The short version is that the now-abandoned dinosaur island is about to be wiped out by a volcano, and Howard’s profit-obsessed corporate shrew has become an endangered species activist, attempting to alleviate any guilt over her complicity in the deaths of dozens of people during the previous picture by rescuing the animals that ate them. Along comes a billionaire played by James Cromwell, who we’re told was business partners with Richard Attenborough’s impresario in the original picture, and I guess his name just never came up in all those other movies. (Then again, this is the franchise that tried to get away with “oh by the way, there was another dinosaur island we forgot to tell you about” as a previous sequel setup.)
So it falls upon Howard to recruit her ex-boyfriend -- obnoxiously macho raptor-whisperer Chris Pratt -- for a Cromwell-funded expedition back to where they almost died so they can round up all the creatures that tried to kill them while the place is in the process of being engulfed by lava. It’s an idiotic plan that nobody in the writing process ever quite cracked how to justify, compounded by the problem that since they’ve tried to tone down the couple’s boorishly retrograde, sexist banter there’s really not much left for these two to talk about.
As characters carry on about how we cannot commit these magnificent animals to re-extinction, you might wonder why don’t they just make more dinosaurs? Well it turns out somebody already did, and the entire first hour of “Fallen Kingdom” was basically a dino-sized red herring.

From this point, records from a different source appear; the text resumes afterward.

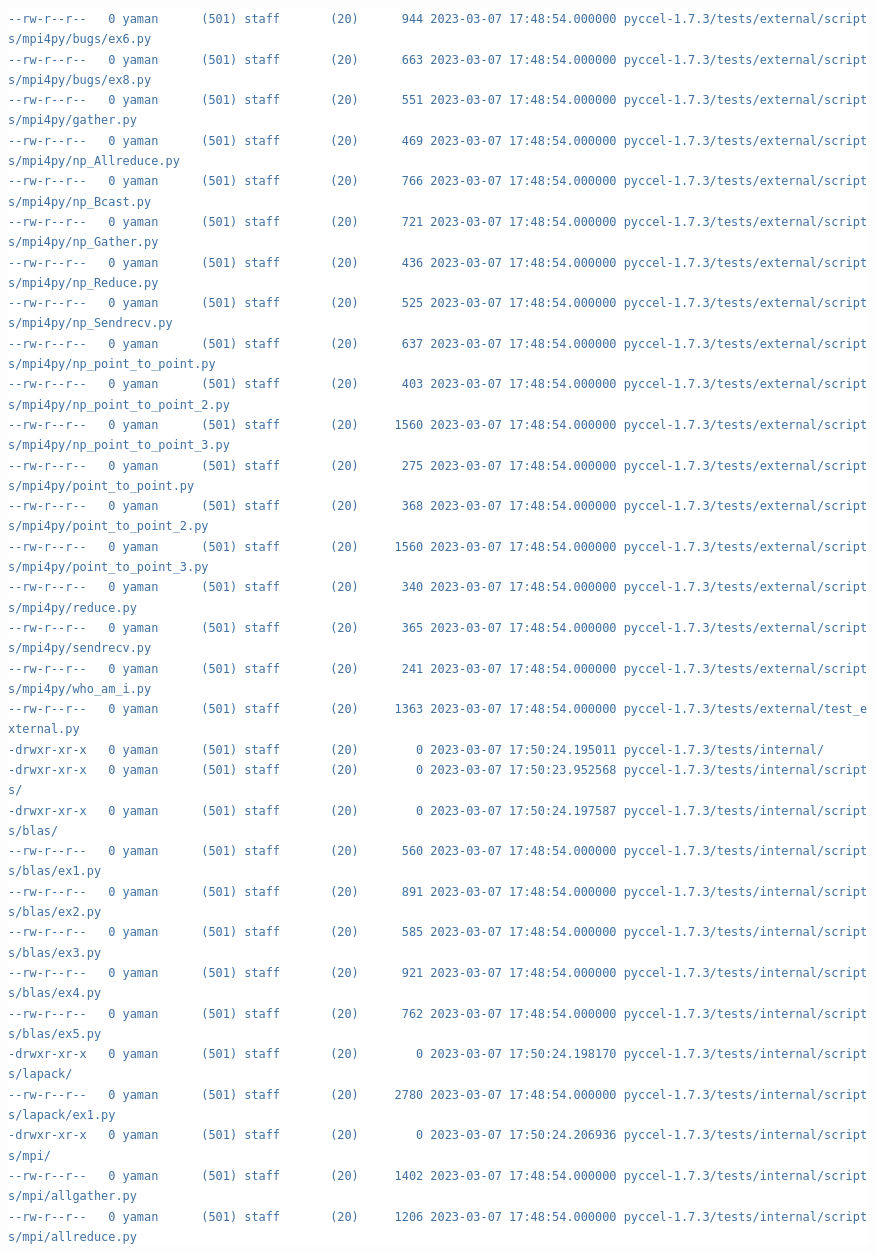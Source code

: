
 ```diff
--rw-r--r--   0 yaman      (501) staff       (20)      944 2023-03-07 17:48:54.000000 pyccel-1.7.3/tests/external/scripts/mpi4py/bugs/ex6.py
--rw-r--r--   0 yaman      (501) staff       (20)      663 2023-03-07 17:48:54.000000 pyccel-1.7.3/tests/external/scripts/mpi4py/bugs/ex8.py
--rw-r--r--   0 yaman      (501) staff       (20)      551 2023-03-07 17:48:54.000000 pyccel-1.7.3/tests/external/scripts/mpi4py/gather.py
--rw-r--r--   0 yaman      (501) staff       (20)      469 2023-03-07 17:48:54.000000 pyccel-1.7.3/tests/external/scripts/mpi4py/np_Allreduce.py
--rw-r--r--   0 yaman      (501) staff       (20)      766 2023-03-07 17:48:54.000000 pyccel-1.7.3/tests/external/scripts/mpi4py/np_Bcast.py
--rw-r--r--   0 yaman      (501) staff       (20)      721 2023-03-07 17:48:54.000000 pyccel-1.7.3/tests/external/scripts/mpi4py/np_Gather.py
--rw-r--r--   0 yaman      (501) staff       (20)      436 2023-03-07 17:48:54.000000 pyccel-1.7.3/tests/external/scripts/mpi4py/np_Reduce.py
--rw-r--r--   0 yaman      (501) staff       (20)      525 2023-03-07 17:48:54.000000 pyccel-1.7.3/tests/external/scripts/mpi4py/np_Sendrecv.py
--rw-r--r--   0 yaman      (501) staff       (20)      637 2023-03-07 17:48:54.000000 pyccel-1.7.3/tests/external/scripts/mpi4py/np_point_to_point.py
--rw-r--r--   0 yaman      (501) staff       (20)      403 2023-03-07 17:48:54.000000 pyccel-1.7.3/tests/external/scripts/mpi4py/np_point_to_point_2.py
--rw-r--r--   0 yaman      (501) staff       (20)     1560 2023-03-07 17:48:54.000000 pyccel-1.7.3/tests/external/scripts/mpi4py/np_point_to_point_3.py
--rw-r--r--   0 yaman      (501) staff       (20)      275 2023-03-07 17:48:54.000000 pyccel-1.7.3/tests/external/scripts/mpi4py/point_to_point.py
--rw-r--r--   0 yaman      (501) staff       (20)      368 2023-03-07 17:48:54.000000 pyccel-1.7.3/tests/external/scripts/mpi4py/point_to_point_2.py
--rw-r--r--   0 yaman      (501) staff       (20)     1560 2023-03-07 17:48:54.000000 pyccel-1.7.3/tests/external/scripts/mpi4py/point_to_point_3.py
--rw-r--r--   0 yaman      (501) staff       (20)      340 2023-03-07 17:48:54.000000 pyccel-1.7.3/tests/external/scripts/mpi4py/reduce.py
--rw-r--r--   0 yaman      (501) staff       (20)      365 2023-03-07 17:48:54.000000 pyccel-1.7.3/tests/external/scripts/mpi4py/sendrecv.py
--rw-r--r--   0 yaman      (501) staff       (20)      241 2023-03-07 17:48:54.000000 pyccel-1.7.3/tests/external/scripts/mpi4py/who_am_i.py
--rw-r--r--   0 yaman      (501) staff       (20)     1363 2023-03-07 17:48:54.000000 pyccel-1.7.3/tests/external/test_external.py
-drwxr-xr-x   0 yaman      (501) staff       (20)        0 2023-03-07 17:50:24.195011 pyccel-1.7.3/tests/internal/
-drwxr-xr-x   0 yaman      (501) staff       (20)        0 2023-03-07 17:50:23.952568 pyccel-1.7.3/tests/internal/scripts/
-drwxr-xr-x   0 yaman      (501) staff       (20)        0 2023-03-07 17:50:24.197587 pyccel-1.7.3/tests/internal/scripts/blas/
--rw-r--r--   0 yaman      (501) staff       (20)      560 2023-03-07 17:48:54.000000 pyccel-1.7.3/tests/internal/scripts/blas/ex1.py
--rw-r--r--   0 yaman      (501) staff       (20)      891 2023-03-07 17:48:54.000000 pyccel-1.7.3/tests/internal/scripts/blas/ex2.py
--rw-r--r--   0 yaman      (501) staff       (20)      585 2023-03-07 17:48:54.000000 pyccel-1.7.3/tests/internal/scripts/blas/ex3.py
--rw-r--r--   0 yaman      (501) staff       (20)      921 2023-03-07 17:48:54.000000 pyccel-1.7.3/tests/internal/scripts/blas/ex4.py
--rw-r--r--   0 yaman      (501) staff       (20)      762 2023-03-07 17:48:54.000000 pyccel-1.7.3/tests/internal/scripts/blas/ex5.py
-drwxr-xr-x   0 yaman      (501) staff       (20)        0 2023-03-07 17:50:24.198170 pyccel-1.7.3/tests/internal/scripts/lapack/
--rw-r--r--   0 yaman      (501) staff       (20)     2780 2023-03-07 17:48:54.000000 pyccel-1.7.3/tests/internal/scripts/lapack/ex1.py
-drwxr-xr-x   0 yaman      (501) staff       (20)        0 2023-03-07 17:50:24.206936 pyccel-1.7.3/tests/internal/scripts/mpi/
--rw-r--r--   0 yaman      (501) staff       (20)     1402 2023-03-07 17:48:54.000000 pyccel-1.7.3/tests/internal/scripts/mpi/allgather.py
--rw-r--r--   0 yaman      (501) staff       (20)     1206 2023-03-07 17:48:54.000000 pyccel-1.7.3/tests/internal/scripts/mpi/allreduce.py
```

The rest is a ruckus of prehistoric creatures clomping around Cromwell’s massive country manor, where a slimy arms dealer (Toby Jones) is attempting to auction off a weaponized, genetically enhanced strain of velociraptors to a gaggle of shady international bad guy types who will of course imminently become some lizard’s lunch.

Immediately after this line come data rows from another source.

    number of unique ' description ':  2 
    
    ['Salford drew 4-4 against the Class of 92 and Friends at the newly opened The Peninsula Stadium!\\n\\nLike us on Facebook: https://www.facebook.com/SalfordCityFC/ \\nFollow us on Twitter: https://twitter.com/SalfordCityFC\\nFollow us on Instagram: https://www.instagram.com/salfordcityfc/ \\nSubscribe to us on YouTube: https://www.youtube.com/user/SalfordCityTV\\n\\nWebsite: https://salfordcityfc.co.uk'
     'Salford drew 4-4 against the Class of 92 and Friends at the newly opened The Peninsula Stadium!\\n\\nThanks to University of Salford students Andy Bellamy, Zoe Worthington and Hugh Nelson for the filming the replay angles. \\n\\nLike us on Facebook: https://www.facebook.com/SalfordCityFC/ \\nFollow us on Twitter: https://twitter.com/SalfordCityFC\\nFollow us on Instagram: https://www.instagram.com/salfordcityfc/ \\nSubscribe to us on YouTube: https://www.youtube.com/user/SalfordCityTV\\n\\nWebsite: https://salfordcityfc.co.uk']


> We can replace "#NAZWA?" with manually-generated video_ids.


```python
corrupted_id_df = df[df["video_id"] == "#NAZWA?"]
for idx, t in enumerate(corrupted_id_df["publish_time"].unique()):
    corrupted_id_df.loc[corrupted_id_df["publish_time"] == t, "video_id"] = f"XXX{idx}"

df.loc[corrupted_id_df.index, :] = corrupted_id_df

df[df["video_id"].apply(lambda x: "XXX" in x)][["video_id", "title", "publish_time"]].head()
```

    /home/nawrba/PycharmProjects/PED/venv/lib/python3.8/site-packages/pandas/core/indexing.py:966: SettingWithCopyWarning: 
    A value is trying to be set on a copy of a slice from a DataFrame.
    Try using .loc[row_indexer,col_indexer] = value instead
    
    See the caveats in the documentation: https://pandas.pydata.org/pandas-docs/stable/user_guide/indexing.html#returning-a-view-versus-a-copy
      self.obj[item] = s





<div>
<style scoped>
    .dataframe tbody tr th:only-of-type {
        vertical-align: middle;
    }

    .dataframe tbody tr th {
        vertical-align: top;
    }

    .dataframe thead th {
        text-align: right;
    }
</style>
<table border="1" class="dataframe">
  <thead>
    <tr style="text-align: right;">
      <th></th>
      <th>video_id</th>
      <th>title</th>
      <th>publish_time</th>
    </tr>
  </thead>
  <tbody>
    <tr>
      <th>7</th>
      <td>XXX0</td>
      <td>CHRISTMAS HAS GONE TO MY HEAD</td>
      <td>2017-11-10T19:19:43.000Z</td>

There are a lot of different movies competing for your attention here, including a creepy Gothic family melodrama featuring Geraldine Chaplin as a mysterious maid looking after a child (Isabella Sermon) of indeterminate origin. In pictures both excellent (2007’s “The Orphanage”) and appalling (2016’s “A Monster Calls”) Bayona has proved himself an expert bloodletter unencumbered by empathy or good taste. But “Fallen Kingdom” isn’t quite as sadistic as "Jurassic World" -- the movie feels more mechanical than surly, its individual set pieces exhibiting an obligatory, box-checking quality endemic in unnecessary sequels.

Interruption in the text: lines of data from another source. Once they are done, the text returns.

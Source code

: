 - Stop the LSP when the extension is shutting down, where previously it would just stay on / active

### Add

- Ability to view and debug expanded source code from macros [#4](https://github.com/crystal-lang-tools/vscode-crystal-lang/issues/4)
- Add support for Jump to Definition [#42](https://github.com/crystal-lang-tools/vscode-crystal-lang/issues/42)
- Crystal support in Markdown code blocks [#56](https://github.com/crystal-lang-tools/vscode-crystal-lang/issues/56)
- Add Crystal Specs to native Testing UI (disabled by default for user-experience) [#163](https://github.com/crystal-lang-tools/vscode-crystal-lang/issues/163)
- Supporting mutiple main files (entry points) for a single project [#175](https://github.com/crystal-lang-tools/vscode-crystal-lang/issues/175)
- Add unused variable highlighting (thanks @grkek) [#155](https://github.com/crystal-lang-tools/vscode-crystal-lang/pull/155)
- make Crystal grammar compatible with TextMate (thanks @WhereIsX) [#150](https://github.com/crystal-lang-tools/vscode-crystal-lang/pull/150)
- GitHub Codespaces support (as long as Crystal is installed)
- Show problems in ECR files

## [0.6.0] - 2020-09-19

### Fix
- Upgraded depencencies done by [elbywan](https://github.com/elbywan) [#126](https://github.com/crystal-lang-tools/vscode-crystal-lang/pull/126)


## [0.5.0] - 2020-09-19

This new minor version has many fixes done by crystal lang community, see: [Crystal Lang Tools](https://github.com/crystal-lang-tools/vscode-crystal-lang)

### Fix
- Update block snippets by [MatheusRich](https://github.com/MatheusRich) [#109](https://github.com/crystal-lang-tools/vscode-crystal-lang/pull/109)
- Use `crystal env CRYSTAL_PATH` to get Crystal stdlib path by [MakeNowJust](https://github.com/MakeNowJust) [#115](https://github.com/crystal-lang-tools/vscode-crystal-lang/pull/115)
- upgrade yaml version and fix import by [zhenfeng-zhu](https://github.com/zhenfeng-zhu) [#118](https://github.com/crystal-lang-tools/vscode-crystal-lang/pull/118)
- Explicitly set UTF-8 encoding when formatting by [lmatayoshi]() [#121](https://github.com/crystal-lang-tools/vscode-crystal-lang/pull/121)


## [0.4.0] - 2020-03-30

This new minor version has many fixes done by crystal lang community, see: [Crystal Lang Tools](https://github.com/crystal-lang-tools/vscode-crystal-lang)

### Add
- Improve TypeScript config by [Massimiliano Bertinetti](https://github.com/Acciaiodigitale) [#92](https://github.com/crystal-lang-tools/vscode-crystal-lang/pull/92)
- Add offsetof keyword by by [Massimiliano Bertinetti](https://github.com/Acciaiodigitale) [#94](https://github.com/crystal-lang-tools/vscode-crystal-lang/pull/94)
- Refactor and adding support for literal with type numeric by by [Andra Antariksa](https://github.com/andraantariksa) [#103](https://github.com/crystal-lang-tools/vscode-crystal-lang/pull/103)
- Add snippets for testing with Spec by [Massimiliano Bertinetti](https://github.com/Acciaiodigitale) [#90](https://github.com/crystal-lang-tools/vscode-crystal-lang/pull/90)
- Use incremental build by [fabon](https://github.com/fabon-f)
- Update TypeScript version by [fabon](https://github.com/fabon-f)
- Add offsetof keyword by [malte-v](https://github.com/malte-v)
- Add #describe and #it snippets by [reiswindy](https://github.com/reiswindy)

For all its technological advances, 1993’s “Jurassic Park” was still second-tier Spielberg, mostly notable for a giddy fizz he brought to the suspense sequences that felt like a rejuvenation for the slumping director after his high-profile duds “Always” and “Hook.” But nobody at the time was going to mistake that flimsy script for the second coming of “Jaws,” until subsequent blockbusters that followed in its wake such as “Twister” and “Independence Day” made “Jurassic Park” look like a model of Aristotelian discipline. It’s worth remembering that the film’s most enduring, iconic shot is not a special effect nor even a dinosaur, but rather ripples in a cup of water.
“Jurassic World: Fallen Kingdom” is rather annoyingly full of constant callbacks and references to Spielberg’s original picture, from the old rearview mirror gag to the now-clichéd doorknob reveal. But it’s telling that Jeff Goldblum spends his entire, fleetingly brief cameo with a glass of water sitting right in front of him, and nobody ever thinks to make it ripple.